• **DATA SUPPLIED**
——————————
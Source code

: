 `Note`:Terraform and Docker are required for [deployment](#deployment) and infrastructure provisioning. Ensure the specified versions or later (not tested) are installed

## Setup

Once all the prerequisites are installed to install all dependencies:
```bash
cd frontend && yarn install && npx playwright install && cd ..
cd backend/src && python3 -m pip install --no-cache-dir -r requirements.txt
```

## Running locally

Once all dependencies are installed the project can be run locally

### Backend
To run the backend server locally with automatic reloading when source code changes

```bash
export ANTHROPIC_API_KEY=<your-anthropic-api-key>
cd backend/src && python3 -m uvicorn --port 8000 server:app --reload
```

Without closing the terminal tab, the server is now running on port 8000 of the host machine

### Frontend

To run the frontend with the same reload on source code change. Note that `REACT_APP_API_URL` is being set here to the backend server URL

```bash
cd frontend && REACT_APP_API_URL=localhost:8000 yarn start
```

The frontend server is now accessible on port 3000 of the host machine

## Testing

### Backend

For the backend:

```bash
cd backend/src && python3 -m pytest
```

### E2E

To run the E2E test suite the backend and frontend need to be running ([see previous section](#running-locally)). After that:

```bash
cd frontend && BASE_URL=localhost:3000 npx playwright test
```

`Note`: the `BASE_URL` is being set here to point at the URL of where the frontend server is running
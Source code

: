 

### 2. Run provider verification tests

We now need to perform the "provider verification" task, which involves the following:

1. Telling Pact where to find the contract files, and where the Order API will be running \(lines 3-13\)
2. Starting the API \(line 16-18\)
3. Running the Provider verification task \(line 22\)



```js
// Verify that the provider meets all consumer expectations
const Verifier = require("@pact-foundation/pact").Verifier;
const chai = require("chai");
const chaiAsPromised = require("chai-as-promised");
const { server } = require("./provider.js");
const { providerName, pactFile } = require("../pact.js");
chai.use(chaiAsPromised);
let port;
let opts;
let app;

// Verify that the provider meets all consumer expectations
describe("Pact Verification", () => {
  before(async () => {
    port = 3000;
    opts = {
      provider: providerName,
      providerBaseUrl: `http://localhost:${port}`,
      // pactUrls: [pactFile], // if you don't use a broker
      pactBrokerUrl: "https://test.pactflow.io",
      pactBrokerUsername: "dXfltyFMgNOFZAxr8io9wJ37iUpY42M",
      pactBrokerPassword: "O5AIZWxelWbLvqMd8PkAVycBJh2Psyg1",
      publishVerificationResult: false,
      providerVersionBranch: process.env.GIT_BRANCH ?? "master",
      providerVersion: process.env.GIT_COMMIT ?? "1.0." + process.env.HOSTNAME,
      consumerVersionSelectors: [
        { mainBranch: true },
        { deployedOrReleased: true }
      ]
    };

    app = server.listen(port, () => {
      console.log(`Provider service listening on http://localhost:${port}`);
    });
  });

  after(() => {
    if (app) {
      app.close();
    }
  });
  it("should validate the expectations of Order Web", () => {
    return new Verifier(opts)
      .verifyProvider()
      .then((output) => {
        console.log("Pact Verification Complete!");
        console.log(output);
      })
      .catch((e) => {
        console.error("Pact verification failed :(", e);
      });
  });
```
——————————
• **WHAT IS NEEDED**
What is needed is a word-for-word copy of all the material.

• **WRITTEN SOLUTION**
Source code

: `Note`:Terraform and Docker are required for [deployment](#deployment) and infrastructure provisioning. Ensure the specified versions or later (not tested) are installed

## Setup

Once all the prerequisites are installed to install all dependencies:
```bash
cd frontend && yarn install && npx playwright install && cd ..
cd backend/src && python3 -m pip install --no-cache-dir -r requirements.txt
```

## Running locally

Once all dependencies are installed the project can be run locally

### Backend
To run the backend server locally with automatic reloading when source code changes

```bash
export ANTHROPIC_API_KEY=<your-anthropic-api-key>
cd backend/src && python3 -m uvicorn --port 8000 server:app --reload
```

Without closing the terminal tab, the server is now running on port 8000 of the host machine

### Frontend

To run the frontend with the same reload on source code change. Note that `REACT_APP_API_URL` is being set here to the backend server URL

```bash
cd frontend && REACT_APP_API_URL=localhost:8000 yarn start
```

The frontend server is now accessible on port 3000 of the host machine

## Testing

### Backend

For the backend:

```bash
cd backend/src && python3 -m pytest
```

### E2E

To run the E2E test suite the backend and frontend need to be running ([see previous section](#running-locally)). After that:

```bash
cd frontend && BASE_URL=localhost:3000 npx playwright test
```

`Note`: the `BASE_URL` is being set here to point at the URL of where the frontend server is running
Source code

: 

### 2. Run provider verification tests

We now need to perform the "provider verification" task, which involves the following:

1. Telling Pact where to find the contract files, and where the Order API will be running \(lines 3-13\)
2. Starting the API \(line 16-18\)
3. Running the Provider verification task \(line 22\)



```js
// Verify that the provider meets all consumer expectations
const Verifier = require("@pact-foundation/pact").Verifier;
const chai = require("chai");
const chaiAsPromised = require("chai-as-promised");
const { server } = require("./provider.js");
const { providerName, pactFile } = require("../pact.js");
chai.use(chaiAsPromised);
let port;
let opts;
let app;

// Verify that the provider meets all consumer expectations
describe("Pact Verification", () => {
  before(async () => {
    port = 3000;
    opts = {
      provider: providerName,
      providerBaseUrl: `http://localhost:${port}`,
      // pactUrls: [pactFile], // if you don't use a broker
      pactBrokerUrl: "https://test.pactflow.io",
      pactBrokerUsername: "dXfltyFMgNOFZAxr8io9wJ37iUpY42M",
      pactBrokerPassword: "O5AIZWxelWbLvqMd8PkAVycBJh2Psyg1",
      publishVerificationResult: false,
      providerVersionBranch: process.env.GIT_BRANCH ?? "master",
      providerVersion: process.env.GIT_COMMIT ?? "1.0." + process.env.HOSTNAME,
      consumerVersionSelectors: [
        { mainBranch: true },
        { deployedOrReleased: true }
      ]
    };

    app = server.listen(port, () => {
      console.log(`Provider service listening on http://localhost:${port}`);
    });
  });

  after(() => {
    if (app) {
      app.close();
    }
  });
  it("should validate the expectations of Order Web", () => {
    return new Verifier(opts)
      .verifyProvider()
      .then((output) => {
        console.log("Pact Verification Complete!");
        console.log(output);
      })
      .catch((e) => {
        console.error("Pact verification failed :(", e);
      });
  });
```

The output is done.